Decorative masks such as these have been found in tombs in the Lambayeque region of Peru, near the modern city of Chiclayo. As they lack perforations to see with, or holes to breathe through, they are believed to have been created solely as ornaments for the deceased, and likely covered the faces of high status individuals as part of their burial processes.

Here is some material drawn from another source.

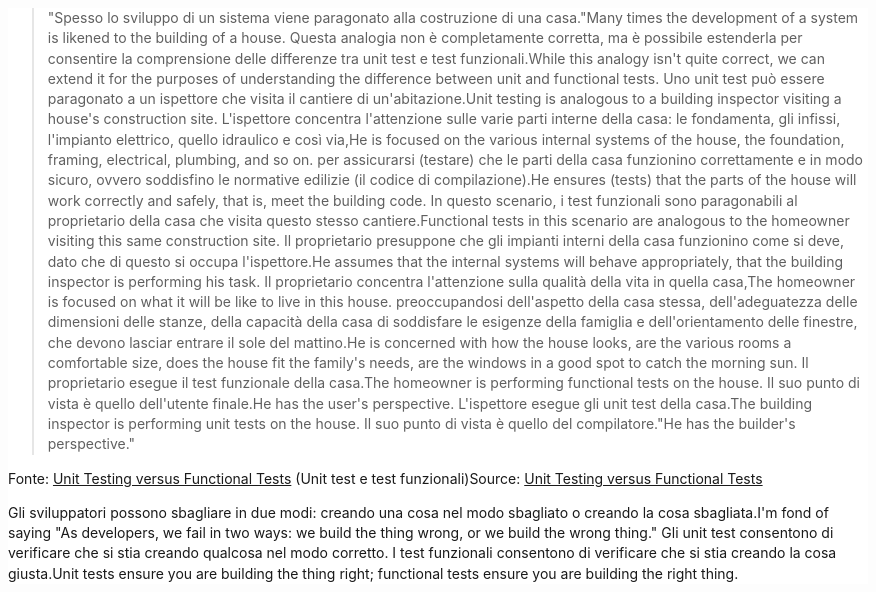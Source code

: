 > <span data-ttu-id="2f52a-146">"Spesso lo sviluppo di un sistema viene paragonato alla costruzione di una casa.</span><span class="sxs-lookup"><span data-stu-id="2f52a-146">"Many times the development of a system is likened to the building of a house.</span></span> <span data-ttu-id="2f52a-147">Questa analogia non è completamente corretta, ma è possibile estenderla per consentire la comprensione delle differenze tra unit test e test funzionali.</span><span class="sxs-lookup"><span data-stu-id="2f52a-147">While this analogy isn't quite correct, we can extend it for the purposes of understanding the difference between unit and functional tests.</span></span> <span data-ttu-id="2f52a-148">Uno unit test può essere paragonato a un ispettore che visita il cantiere di un'abitazione.</span><span class="sxs-lookup"><span data-stu-id="2f52a-148">Unit testing is analogous to a building inspector visiting a house's construction site.</span></span> <span data-ttu-id="2f52a-149">L'ispettore concentra l'attenzione sulle varie parti interne della casa: le fondamenta, gli infissi, l'impianto elettrico, quello idraulico e così via,</span><span class="sxs-lookup"><span data-stu-id="2f52a-149">He is focused on the various internal systems of the house, the foundation, framing, electrical, plumbing, and so on.</span></span> <span data-ttu-id="2f52a-150">per assicurarsi (testare) che le parti della casa funzionino correttamente e in modo sicuro, ovvero soddisfino le normative edilizie (il codice di compilazione).</span><span class="sxs-lookup"><span data-stu-id="2f52a-150">He ensures (tests) that the parts of the house will work correctly and safely, that is, meet the building code.</span></span> <span data-ttu-id="2f52a-151">In questo scenario, i test funzionali sono paragonabili al proprietario della casa che visita questo stesso cantiere.</span><span class="sxs-lookup"><span data-stu-id="2f52a-151">Functional tests in this scenario are analogous to the homeowner visiting this same construction site.</span></span> <span data-ttu-id="2f52a-152">Il proprietario presuppone che gli impianti interni della casa funzionino come si deve, dato che di questo si occupa l'ispettore.</span><span class="sxs-lookup"><span data-stu-id="2f52a-152">He assumes that the internal systems will behave appropriately, that the building inspector is performing his task.</span></span> <span data-ttu-id="2f52a-153">Il proprietario concentra l'attenzione sulla qualità della vita in quella casa,</span><span class="sxs-lookup"><span data-stu-id="2f52a-153">The homeowner is focused on what it will be like to live in this house.</span></span> <span data-ttu-id="2f52a-154">preoccupandosi dell'aspetto della casa stessa, dell'adeguatezza delle dimensioni delle stanze, della capacità della casa di soddisfare le esigenze della famiglia e dell'orientamento delle finestre, che devono lasciar entrare il sole del mattino.</span><span class="sxs-lookup"><span data-stu-id="2f52a-154">He is concerned with how the house looks, are the various rooms a comfortable size, does the house fit the family's needs, are the windows in a good spot to catch the morning sun.</span></span> <span data-ttu-id="2f52a-155">Il proprietario esegue il test funzionale della casa.</span><span class="sxs-lookup"><span data-stu-id="2f52a-155">The homeowner is performing functional tests on the house.</span></span> <span data-ttu-id="2f52a-156">Il suo punto di vista è quello dell'utente finale.</span><span class="sxs-lookup"><span data-stu-id="2f52a-156">He has the user's perspective.</span></span> <span data-ttu-id="2f52a-157">L'ispettore esegue gli unit test della casa.</span><span class="sxs-lookup"><span data-stu-id="2f52a-157">The building inspector is performing unit tests on the house.</span></span> <span data-ttu-id="2f52a-158">Il suo punto di vista è quello del compilatore."</span><span class="sxs-lookup"><span data-stu-id="2f52a-158">He has the builder's perspective."</span></span>

<span data-ttu-id="2f52a-159">Fonte: [Unit Testing versus Functional Tests](http://www.softwaretestingtricks.com/2007/01/unit-testing-versus-functional-tests.html) (Unit test e test funzionali)</span><span class="sxs-lookup"><span data-stu-id="2f52a-159">Source: [Unit Testing versus Functional Tests](http://www.softwaretestingtricks.com/2007/01/unit-testing-versus-functional-tests.html)</span></span>

<span data-ttu-id="2f52a-160">Gli sviluppatori possono sbagliare in due modi: creando una cosa nel modo sbagliato o creando la cosa sbagliata.</span><span class="sxs-lookup"><span data-stu-id="2f52a-160">I'm fond of saying "As developers, we fail in two ways: we build the thing wrong, or we build the wrong thing."</span></span> <span data-ttu-id="2f52a-161">Gli unit test consentono di verificare che si stia creando qualcosa nel modo corretto. I test funzionali consentono di verificare che si stia creando la cosa giusta.</span><span class="sxs-lookup"><span data-stu-id="2f52a-161">Unit tests ensure you are building the thing right; functional tests ensure you are building the right thing.</span></span>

According to investigations by the Fiscal Police of Peru, the mask is believed to have been smuggled out of Peru sometime in 1997 and was brought to Germany by Aydin Dikmen. Dikmen was arrested in 1998 for his role in selling looted mosaics from the 6th century church of the Virgin of Kanakaria in the village of Lythrangomi sold on to Peg Goldberg in the United States. The mask was formally confiscated in 1999 by the INTERPOL Office in Wiesbaden, Germany.
|Cover article in El Comercio
June 16, 1998
The case for restitution took years, winding its way through the Regional Court of Munich. In December 2016, the 6th Civil Chamber issued a sentence ordering the release of the Sican Mask, confiscated by the Munich Prosecutor’s Office and authorized its delivery to the Peruvian State.